How to: Launching Containers From the Command Line - Data Science/Machine Learning Platform (DSMLP)


Overview


DSMLP jobs are executed in the form of Docker containers - these are essentially lightweight virtual machines, each assigned dedicated CPU, RAM, and GPU hardware, and each well isolated from other users’ processes. The Kubernetes container management/orchestration system routes users’ containers onto compute nodes, monitors performance, and applies resource limits/quotas as appropriate. These systems act as front-end/submission nodes for our cluster; computation is handled elsewhere.

Access to the front-end/submission node


To start a container, SSH to dsmlp-login.ucsd.edu with your UC San Diego username, e.g., ssh username@dsmlp-login.ucsd.edu. 

Warning: Avoid Running Code on DSMLP-Login

dsmlp-login is primarily designed to facilitate the execution of docker images using the launch.sh command.
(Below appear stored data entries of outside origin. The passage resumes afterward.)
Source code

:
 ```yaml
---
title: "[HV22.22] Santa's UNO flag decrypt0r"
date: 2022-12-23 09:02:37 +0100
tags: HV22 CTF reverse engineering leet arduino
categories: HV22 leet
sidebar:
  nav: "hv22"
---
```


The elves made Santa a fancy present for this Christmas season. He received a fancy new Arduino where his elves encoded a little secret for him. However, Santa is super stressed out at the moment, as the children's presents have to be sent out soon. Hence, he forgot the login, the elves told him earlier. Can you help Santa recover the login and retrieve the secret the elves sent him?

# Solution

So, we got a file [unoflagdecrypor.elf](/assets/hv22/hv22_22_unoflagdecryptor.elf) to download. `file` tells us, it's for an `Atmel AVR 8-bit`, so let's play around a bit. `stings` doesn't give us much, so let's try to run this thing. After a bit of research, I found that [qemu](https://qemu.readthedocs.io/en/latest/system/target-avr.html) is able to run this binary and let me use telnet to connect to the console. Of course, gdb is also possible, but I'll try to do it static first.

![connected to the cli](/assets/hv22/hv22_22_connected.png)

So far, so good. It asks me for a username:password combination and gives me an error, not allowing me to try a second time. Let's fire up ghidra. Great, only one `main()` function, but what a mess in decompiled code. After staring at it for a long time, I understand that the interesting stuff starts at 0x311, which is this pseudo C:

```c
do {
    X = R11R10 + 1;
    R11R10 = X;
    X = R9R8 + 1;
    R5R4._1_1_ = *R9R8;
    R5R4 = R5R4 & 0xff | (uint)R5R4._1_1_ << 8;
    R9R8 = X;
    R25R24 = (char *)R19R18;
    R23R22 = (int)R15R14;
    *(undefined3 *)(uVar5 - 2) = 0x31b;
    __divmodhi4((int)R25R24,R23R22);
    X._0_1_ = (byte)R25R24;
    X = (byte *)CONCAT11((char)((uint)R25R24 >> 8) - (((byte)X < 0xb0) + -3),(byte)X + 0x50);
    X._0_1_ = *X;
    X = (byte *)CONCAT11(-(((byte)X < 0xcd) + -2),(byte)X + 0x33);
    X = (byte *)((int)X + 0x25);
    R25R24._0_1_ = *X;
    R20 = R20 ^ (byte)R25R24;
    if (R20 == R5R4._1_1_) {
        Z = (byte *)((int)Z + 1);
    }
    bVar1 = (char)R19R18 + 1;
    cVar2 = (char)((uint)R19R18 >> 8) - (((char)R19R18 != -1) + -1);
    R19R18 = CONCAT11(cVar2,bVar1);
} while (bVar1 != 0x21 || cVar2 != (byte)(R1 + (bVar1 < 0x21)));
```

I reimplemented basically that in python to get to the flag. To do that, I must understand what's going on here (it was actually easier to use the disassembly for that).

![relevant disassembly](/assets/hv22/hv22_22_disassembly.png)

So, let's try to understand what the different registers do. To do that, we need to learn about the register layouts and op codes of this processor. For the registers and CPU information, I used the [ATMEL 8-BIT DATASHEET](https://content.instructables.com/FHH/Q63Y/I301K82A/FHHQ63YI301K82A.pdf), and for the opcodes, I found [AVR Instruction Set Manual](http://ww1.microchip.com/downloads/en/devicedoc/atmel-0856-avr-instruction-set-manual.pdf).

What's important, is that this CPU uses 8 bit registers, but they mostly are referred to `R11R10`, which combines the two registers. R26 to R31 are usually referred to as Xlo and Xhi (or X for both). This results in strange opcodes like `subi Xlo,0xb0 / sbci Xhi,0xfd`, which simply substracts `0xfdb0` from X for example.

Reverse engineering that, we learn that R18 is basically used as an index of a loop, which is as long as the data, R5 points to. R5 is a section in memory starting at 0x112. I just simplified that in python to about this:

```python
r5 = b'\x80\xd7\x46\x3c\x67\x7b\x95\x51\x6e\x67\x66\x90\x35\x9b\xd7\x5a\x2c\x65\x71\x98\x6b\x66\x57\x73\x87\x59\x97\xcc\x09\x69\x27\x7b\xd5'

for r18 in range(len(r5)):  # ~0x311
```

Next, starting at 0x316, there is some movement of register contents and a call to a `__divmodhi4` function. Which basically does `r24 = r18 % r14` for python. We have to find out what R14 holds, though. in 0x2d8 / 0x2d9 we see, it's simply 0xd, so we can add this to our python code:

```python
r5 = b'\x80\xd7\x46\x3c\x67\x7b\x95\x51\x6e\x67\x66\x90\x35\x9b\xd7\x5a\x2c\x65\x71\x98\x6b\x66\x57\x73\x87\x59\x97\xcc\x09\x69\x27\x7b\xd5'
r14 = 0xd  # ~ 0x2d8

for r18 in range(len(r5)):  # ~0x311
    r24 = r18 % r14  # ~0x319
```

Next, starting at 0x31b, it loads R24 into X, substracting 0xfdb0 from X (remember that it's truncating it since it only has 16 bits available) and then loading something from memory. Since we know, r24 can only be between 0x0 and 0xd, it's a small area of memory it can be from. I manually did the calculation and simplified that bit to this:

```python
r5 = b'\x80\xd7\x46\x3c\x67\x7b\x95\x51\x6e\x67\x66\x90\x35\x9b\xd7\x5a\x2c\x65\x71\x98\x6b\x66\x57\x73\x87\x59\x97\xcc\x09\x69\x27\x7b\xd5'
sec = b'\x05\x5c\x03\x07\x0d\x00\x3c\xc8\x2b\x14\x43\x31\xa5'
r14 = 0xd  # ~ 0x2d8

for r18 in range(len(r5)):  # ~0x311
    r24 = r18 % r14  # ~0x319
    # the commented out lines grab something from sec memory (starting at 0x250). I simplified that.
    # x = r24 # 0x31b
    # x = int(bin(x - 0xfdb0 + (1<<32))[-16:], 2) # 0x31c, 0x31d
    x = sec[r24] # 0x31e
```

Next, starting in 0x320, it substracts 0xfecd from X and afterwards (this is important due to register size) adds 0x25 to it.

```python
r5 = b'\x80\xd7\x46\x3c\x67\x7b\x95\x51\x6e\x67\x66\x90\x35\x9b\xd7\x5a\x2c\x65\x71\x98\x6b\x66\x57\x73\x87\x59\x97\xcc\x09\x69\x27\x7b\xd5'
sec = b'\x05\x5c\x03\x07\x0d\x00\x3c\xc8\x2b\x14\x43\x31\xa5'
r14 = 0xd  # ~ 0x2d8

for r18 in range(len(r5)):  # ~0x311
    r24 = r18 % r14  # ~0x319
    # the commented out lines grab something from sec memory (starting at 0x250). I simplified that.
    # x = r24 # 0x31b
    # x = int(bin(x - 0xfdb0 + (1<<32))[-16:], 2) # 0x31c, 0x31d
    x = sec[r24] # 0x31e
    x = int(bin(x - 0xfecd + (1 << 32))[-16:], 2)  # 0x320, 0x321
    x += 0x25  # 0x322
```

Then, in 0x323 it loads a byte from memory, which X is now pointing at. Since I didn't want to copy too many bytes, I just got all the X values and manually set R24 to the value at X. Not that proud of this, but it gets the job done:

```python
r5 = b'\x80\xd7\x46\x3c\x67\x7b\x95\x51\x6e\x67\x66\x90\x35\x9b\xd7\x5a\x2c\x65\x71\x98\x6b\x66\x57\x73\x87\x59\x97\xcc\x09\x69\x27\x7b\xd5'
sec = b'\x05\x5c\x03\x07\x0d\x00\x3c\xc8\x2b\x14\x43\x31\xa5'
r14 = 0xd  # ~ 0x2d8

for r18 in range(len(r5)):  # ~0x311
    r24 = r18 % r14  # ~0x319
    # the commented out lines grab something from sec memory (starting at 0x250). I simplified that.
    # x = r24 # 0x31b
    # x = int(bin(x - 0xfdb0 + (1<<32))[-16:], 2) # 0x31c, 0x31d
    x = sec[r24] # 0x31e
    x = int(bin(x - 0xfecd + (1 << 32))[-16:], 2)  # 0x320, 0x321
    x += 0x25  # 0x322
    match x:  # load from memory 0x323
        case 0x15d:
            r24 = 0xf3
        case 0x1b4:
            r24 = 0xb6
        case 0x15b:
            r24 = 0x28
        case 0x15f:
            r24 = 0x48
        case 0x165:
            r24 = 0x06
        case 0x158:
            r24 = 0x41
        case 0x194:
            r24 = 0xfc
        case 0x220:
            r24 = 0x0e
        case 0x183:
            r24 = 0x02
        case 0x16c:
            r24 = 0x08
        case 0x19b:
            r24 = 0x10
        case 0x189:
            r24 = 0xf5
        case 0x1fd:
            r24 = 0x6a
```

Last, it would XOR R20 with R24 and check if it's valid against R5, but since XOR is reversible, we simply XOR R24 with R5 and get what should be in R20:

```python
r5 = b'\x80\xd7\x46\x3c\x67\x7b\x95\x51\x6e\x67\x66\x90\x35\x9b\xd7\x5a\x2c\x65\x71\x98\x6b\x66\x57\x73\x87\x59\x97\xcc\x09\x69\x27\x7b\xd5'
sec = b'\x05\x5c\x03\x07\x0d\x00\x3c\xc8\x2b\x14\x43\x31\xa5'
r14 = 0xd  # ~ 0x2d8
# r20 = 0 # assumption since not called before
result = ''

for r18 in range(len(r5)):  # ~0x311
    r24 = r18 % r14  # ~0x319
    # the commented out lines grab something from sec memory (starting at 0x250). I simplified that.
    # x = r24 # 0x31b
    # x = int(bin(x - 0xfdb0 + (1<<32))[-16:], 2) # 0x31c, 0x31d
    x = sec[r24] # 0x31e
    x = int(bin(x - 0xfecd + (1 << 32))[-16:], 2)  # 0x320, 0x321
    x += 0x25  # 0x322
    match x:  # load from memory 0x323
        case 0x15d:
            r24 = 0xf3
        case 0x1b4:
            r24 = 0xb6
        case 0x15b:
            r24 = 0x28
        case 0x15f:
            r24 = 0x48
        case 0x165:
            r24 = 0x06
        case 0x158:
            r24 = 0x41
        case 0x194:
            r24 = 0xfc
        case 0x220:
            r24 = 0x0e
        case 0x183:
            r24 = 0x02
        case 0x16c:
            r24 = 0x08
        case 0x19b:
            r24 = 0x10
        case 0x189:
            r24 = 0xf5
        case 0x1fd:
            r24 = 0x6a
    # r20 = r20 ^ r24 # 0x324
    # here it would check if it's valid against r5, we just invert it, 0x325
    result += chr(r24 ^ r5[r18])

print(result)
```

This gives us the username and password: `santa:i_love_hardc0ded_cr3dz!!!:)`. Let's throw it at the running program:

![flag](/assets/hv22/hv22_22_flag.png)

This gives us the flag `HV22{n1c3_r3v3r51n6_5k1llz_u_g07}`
By running launch.sh, dedicated nodes are provisioned, allowing the utilization of these images to create customized environments suitable for various development workflows. It is important to note that dsmlp-login itself is prohibited for manual job execution, such as running Python scripts, Java projects, or machine learning tasks. Developing within these dedicated nodes, instead of using dsmlp-login, can help minimize any potential impact on server performance.

Launching a Container


Starting a container

Note: You must be connected to the UCSD VPN to access your container.

SSH to dsmlp-login.ucsd.edu and run either of the following commands:

Launch Script

Description

#GPU

#CPU

RAM (GB)

launch-scipy-ml.sh

See: Standard Datahub/DSMLP Containers

0

2

8

launch-scipy-ml.sh -g 1

1

4

16

We encourage you to not use a GPU until your code is fully tested and a simple training run is successful. PyTorch, Tensorflow, and Caffe toolkits can easily switch between CPU and GPU.

Example:

[dta001@dsmlp-login ~]$ launch-scipy-ml.sh
Mon Jun 27 15:49:13 PDT 2022 Submitting job dta001-16599
pod/dta001-16599 created
Mon Jun 27 15:49:13 PDT 2022 INFO starting up - pod status: Pending ; Successfully assigned dta001/dta001-16599 to its-dsmlpdev-n01.ucsd.edu
Mon Jun 27 15:49:16 PDT 2022 INFO starting up - pod status: Pending ; Started container init-support
Mon Jun 27 15:49:18 PDT 2022 INFO pod assigned to node: its-dsmlpdev-n01.ucsd.edu
Mon Jun 27 15:49:18 PDT 2022 INFO ucsdets/datascience-notebook:2020.2-stable is now active.
You may access your Jupyter notebook at:  http://dsmlp-login.ucsd.edu:14244/user/dta001/?token=TOKEN

Now paste http://dsmlp-login.ucsd.edu:14244/user/dta001/?token=TOKEN into your web browser. You should see the JupyterHub web app.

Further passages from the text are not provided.